Reputation: 17
I am trying to compile a simple bash script. It should search for files whose name matches a supplied pattern (pattern is supplied as an argument) and list a few first lines of the file. All the files will be in one directory.
I know I should use head -n 3
for listing the first few lines of the file, but I have no idea how to search for that supplied pattern and how to put it together.

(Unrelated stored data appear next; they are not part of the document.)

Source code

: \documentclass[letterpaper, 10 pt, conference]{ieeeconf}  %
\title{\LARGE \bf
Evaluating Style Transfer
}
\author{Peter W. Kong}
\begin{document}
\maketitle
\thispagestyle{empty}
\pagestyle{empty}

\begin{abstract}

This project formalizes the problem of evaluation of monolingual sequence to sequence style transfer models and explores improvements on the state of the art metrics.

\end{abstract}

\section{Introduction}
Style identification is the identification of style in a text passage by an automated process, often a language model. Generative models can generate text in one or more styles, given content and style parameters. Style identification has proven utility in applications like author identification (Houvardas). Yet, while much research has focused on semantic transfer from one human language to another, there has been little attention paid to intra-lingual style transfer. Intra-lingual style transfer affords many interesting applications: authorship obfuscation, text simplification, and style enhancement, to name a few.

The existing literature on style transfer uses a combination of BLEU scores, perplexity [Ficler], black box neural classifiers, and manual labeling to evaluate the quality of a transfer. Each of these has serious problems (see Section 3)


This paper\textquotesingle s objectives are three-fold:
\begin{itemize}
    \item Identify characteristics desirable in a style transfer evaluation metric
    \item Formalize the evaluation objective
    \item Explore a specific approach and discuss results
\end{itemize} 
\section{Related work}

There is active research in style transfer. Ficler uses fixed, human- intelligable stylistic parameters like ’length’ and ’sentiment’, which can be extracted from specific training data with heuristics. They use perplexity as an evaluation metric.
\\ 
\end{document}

Thank you very much for all the answers.
Upvotes: 0
Views: 241
Reputation: 8829
Bash has a globstar
option that when set will enable you to use **
to search subdirectories:
head -3 **/mypattern*.txt
To set globstar you can add the following to your .bashrc:
shopt -s globstar
Upvotes: 2
Reputation: 208052
No need really, the shell will do patterns for you:
head -3 *.c
==> it.c <==
#include<stdio.h>
int main()
{
==> sem.c <==
#include <stdio.h> /* printf() */
#include <stdlib.h> /* exit(), malloc(), free() */
#include <sys/types.h> /* key_t, sem_t, pid_t */
==> usbtest.c <==
Another example:
head -3 file[0-9]
==> file1 <==
file1 line 1
file1 line 2
file1 line 3
==> file2 <==
file2 line 1
file2 line 2
file2 line 3
==> file9 <==
file9 line 1
file9 line 2
file9 line 3
Upvotes: 2
Reputation: 59596
find . -type f -name 'mypattern*.txt' -exec head -n 3 {} \;
Add a -maxdepth 0
before the -exec
if you do not want to descend into subdirectories.